Gour Kishore Ghosh (b. 22 June 1923)

Gour Kishore Ghosh was born in Hat Gopalpur village in the Jessore district in undivided Bengal, (presently Bangladesh), on 22 June 1923. He completed his schooling in Nabadwip, and completed his intermediate science (I.Sc.) examinations in 1945.

Due to extreme poverty, Ghosh could not continue his education further and had to become a professional soon after.

He continually changed his professions between 1941 and 1953. Amongst others, he worked as private tutor, electrician and fitter, sailor, waiter at restaurants, trade union organiser, schoolteacher, manager of a touring dance troupe, land customs clearing clerk, proof reader and others, until from an interim job as a border customs clerk he joined a new daily newspaper, Satyayuga where his distinctive writing style earned him promotion to editor of two feature sections. Thus, he settled at his chosen profession, that of a reporter / journalist.

Ghosh went on to author popular columns in the literary weekly Desh and in Calcutta's largest vernacular daily, Anandabazar Patrika, of which he also became senior editor.
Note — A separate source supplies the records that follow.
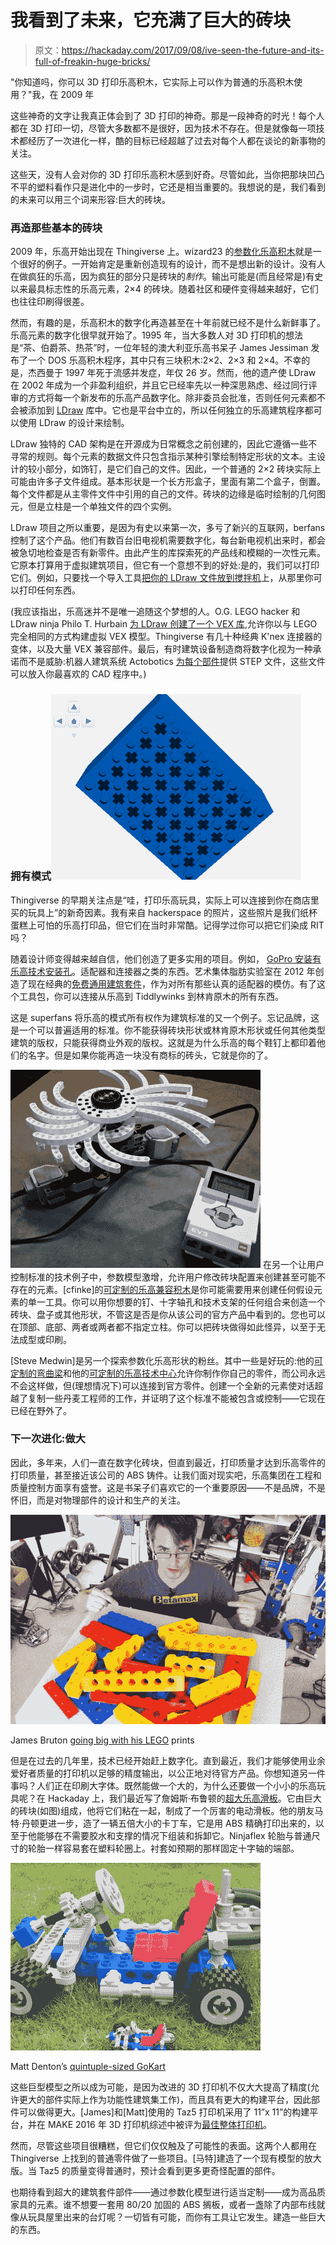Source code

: # 我看到了未来，它充满了巨大的砖块

> 原文：<https://hackaday.com/2017/09/08/ive-seen-the-future-and-its-full-of-freakin-huge-bricks/>

"你知道吗，你可以 3D 打印乐高积木，它实际上可以作为普通的乐高积木使用？"我，在 2009 年

这些神奇的文字让我真正体会到了 3D 打印的神奇。那是一段神奇的时光！每个人都在 3D 打印一切，尽管大多数都不是很好，因为技术不存在。但是就像每一项技术都经历了一次进化一样，酷的目标已经超越了过去对每个人都在谈论的新事物的关注。

这些天，没有人会对你的 3D 打印乐高积木感到好奇。尽管如此，当你把那块凹凸不平的塑料看作只是进化中的一步时，它还是相当重要的。我想说的是，我们看到的未来可以用三个词来形容:巨大的砖块。

### 再造那些基本的砖块

2009 年，乐高开始出现在 Thingiverse 上。wizard23 的[参数化乐高积木](https://www.thingiverse.com/thing:591)就是一个很好的例子。一开始肯定是重新创造现有的设计，而不是想出新的设计。没有人在做疯狂的乐高，因为疯狂的部分只是砖块的*制作*。输出可能是(而且经常是)有史以来最具标志性的乐高元素，2×4 的砖块。随着社区和硬件变得越来越好，它们也往往印刷得很差。

然而，有趣的是，乐高积木的数字化再造甚至在十年前就已经不是什么新鲜事了。乐高元素的数字化很早就开始了。1995 年，当大多数人对 3D 打印机的想法是“茶、伯爵茶、热茶”时，一位年轻的澳大利亚乐高书呆子 James Jessiman 发布了一个 DOS 乐高积木程序，其中只有三块积木:2×2、2×3 和 2×4。不幸的是，杰西曼于 1997 年死于流感并发症，年仅 26 岁。然而，他的遗产使 LDraw 在 2002 年成为一个非盈利组织，并且它已经率先以一种深思熟虑、经过同行评审的方式将每一个新发布的乐高产品数字化。除非委员会批准，否则任何元素都不会被添加到 [LDraw](http://www.ldraw.org/) 库中。它也是平台中立的，所以任何独立的乐高建筑程序都可以使用 LDraw 的设计来绘制。

LDraw 独特的 CAD 架构是在开源成为日常概念之前创建的，因此它遵循一些不寻常的规则。每个元素的数据文件只包含指示某种引擎绘制特定形状的文本。主设计的较小部分，如饰钉，是它们自己的文件。因此，一个普通的 2×2 砖块实际上可能由许多子文件组成。基本形状是一个长方形盒子，里面有第二个盒子，倒置。每个文件都是从主零件文件中引用的自己的文件。砖块的边缘是临时绘制的几何图元，但是立柱是一个单独文件的四个实例。

LDraw 项目之所以重要，是因为有史以来第一次，多亏了新兴的互联网，berfans 控制了这个产品。他们有数百台旧电视机需要数字化，每台新电视机出来时，都会被急切地检查是否有新零件。由此产生的库探索死的产品线和模糊的一次性元素。它原本打算用于虚拟建筑项目，但它有一个意想不到的好处:是的，我们可以打印它们。例如，只要找一个导入工具[把你的 LDraw 文件放到搅拌机](https://github.com/TobyLobster/ImportLDraw)上，从那里你可以打印任何东西。

(我应该指出，乐高迷并不是唯一追随这个梦想的人。O.G. LEGO hacker 和 LDraw ninja Philo T. Hurbain [为 LDraw 创建了一个 VEX 库](http://www.philohome.com/vexldraw/vexldraw.htm),允许你以与 LEGO 完全相同的方式构建虚拟 VEX 模型。Thingiverse 有几十种经典 K'nex 连接器的变体，以及大量 VEX 兼容部件。最后，有时建筑设备制造商将数字化视为一种承诺而不是威胁:机器人建筑系统 Actobotics [为每个部件](https://www.servocity.com/step-files)提供 STEP 文件，这些文件可以放入你最喜欢的 CAD 程序中。)

### 拥有模式![](img/f823b30ec7f2ae97603921c4fea174f6.png)

Thingiverse 的早期关注点是“哇，打印乐高玩具，实际上可以连接到你在商店里买的玩具上”的新奇因素。我有来自 hackerspace 的照片，这些照片是我们纸杯蛋糕上可怕的乐高打印品，但它们在当时非常酷。记得学过你可以把它们染成 RIT 吗？

随着设计师变得越来越自信，他们创造了更多实用的项目。例如， [GoPro 安装有乐高技术安装孔](https://www.thingiverse.com/thing:2180572)。适配器和连接器之类的东西。艺术集体脂肪实验室在 2012 年创造了现在经典的[免费通用建筑套件](http://fffff.at/free-universal-construction-kit/)，作为对所有那些认真的适配器的模仿。有了这个工具包，你可以连接从乐高到 Tiddlywinks 到林肯原木的所有东西。

这是 superfans 将乐高的模式所有权作为建筑标准的又一个例子。忘记品牌，这是一个可以普遍适用的标准。你不能获得砖块形状或林肯原木形状或任何其他类型建筑的版权，只能获得商业外观的版权。这就是为什么乐高的每个鞋钉上都印着他们的名字。但是如果你能再造一块没有商标的砖头，它就是你的了。

[![](img/40f9411977679ec6f3b1b277292c8a8d.png)](https://hackaday.com/wp-content/uploads/2017/08/curved-beams.png) 在另一个让用户控制标准的技术例子中，参数模型激增，允许用户修改砖块配置来创建甚至可能不存在的元素。[cfinke]的[可定制的乐高兼容积木](https://www.thingiverse.com/thing:615256)是你可能需要用来创建任何假设元素的单一工具。你可以用你想要的钉、十字轴孔和技术支架的任何组合来创造一个砖块、盘子或其他形状，不管这是否是你从该公司的官方产品中看到的。您也可以在顶部、底部、两者或两者都不指定立柱。你可以把砖块做得如此怪异，以至于无法成型或印刷。

[Steve Medwin]是另一个探索参数化乐高形状的粉丝。其中一些是好玩的:他的[可定制的弯曲梁](https://www.thingiverse.com/thing:629875)和他的[可定制的乐高技术中心](https://www.thingiverse.com/thing:703993)允许你制作你自己的零件，而公司永远不会这样做，但(理想情况下)可以连接到官方零件。创建一个全新的元素使对话超越了复制一些丹麦工程师的工作，并证明了这个标准不能被包含或控制——它现在已经在野外了。

### 下一次进化:做大

因此，多年来，人们一直在数字化砖块，但直到最近，打印质量才达到乐高零件的打印质量，甚至接近该公司的 ABS 铸件。让我们面对现实吧，乐高集团在工程和质量控制方面享有盛誉。这是书呆子们喜欢它的一个重要原因——不是品牌，不是怀旧，而是对物理部件的设计和生产的关注。

![](img/5fa8fce1a10ca61f956da043b4177c4c.png)

James Bruton [going big with his LEGO](https://www.youtube.com/watch?v=IykkSf5IMJo) prints

但是在过去的几年里，技术已经开始赶上数字化。直到最近，我们才能够使用业余爱好者质量的打印机以足够的精度输出，以公正地对待官方产品。你想知道另一件事吗？人们正在印刷大字体。既然能做一个大的，为什么还要做一个小小的乐高玩具呢？在 Hackaday 上，我们最近写了詹姆斯·布鲁顿的[超大乐高滑板](http://hackaday.com/2017/08/05/electric-lego-longboard-now-complete-with-epic-road-test/)。它由巨大的砖块(如图)组成，他将它们粘在一起，制成了一个厉害的电动滑板。他的朋友马特·丹顿更进一步，造了一辆五倍大小的卡丁车，它是用 ABS 精确打印出来的，以至于他能够在不需要胶水和支撑的情况下组装和拆卸它。Ninjaflex 轮胎与普通尺寸的轮胎一样容易套在塑料轮圈上。衬套如预期的那样固定十字轴的端部。

![](img/65f11187db3393f6b3eaa86f576c354c.png)

Matt Denton’s [quintuple-sized GoKart](https://www.youtube.com/watch?v=jDz1jJxER-I)

这些巨型模型之所以成为可能，是因为改进的 3D 打印机不仅大大提高了精度(允许更大的部件实际上作为功能性建筑集工作)，而且具有更大的构建平台，因此部件可以做得更大。[James]和[Matt]使用的 Taz5 打印机采用了 11”x 11”的构建平台，并在 MAKE 2016 年 3D 打印机综述中被评为[最佳整体打印机](http://makezine.com/product-review/lulzbot-taz5/)。

然而，尽管这些项目很糟糕，但它们仅仅触及了可能性的表面。这两个人都用在 Thingiverse 上找到的普通零件做了一些项目。[马特]建造了一个现有模型的放大版。当 Taz5 的质量变得普通时，预计会看到更多更奇怪配置的部件。

也期待看到超大的建筑套件部件——通过参数化模型进行适当定制——成为高品质家具的元素。谁不想要一套用 80/20 加固的 ABS 搁板，或者一盏除了内部布线就像从玩具屋里出来的台灯呢？一切皆有可能，而你有工具让它发生。建造一些巨大的东西。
He portrayed the agony of West Bengal during the Naxalite movement from 1969 to 1971, in sharp satire, in his "News Commentary by Rupadarshi". He often wrote under his pen-name, Rupadarshi.

After the emergency was imposed upon India in 1975, Ghosh shaved his head and wrote a symbolic letter to his 13-year-old son explaining his act of "bereavement" over the loss of his freedom to write. Published in Kolkata, a Bengali monthly, this letter caused his arrest, was widely circulated through the underground and became a classic of protest. He was sent to jail along with another reporter Barun Sengupta. Ghosh smuggled from prison two other letters on abuses of authoritarian rule before, in his cell, he suffered a third heart attack.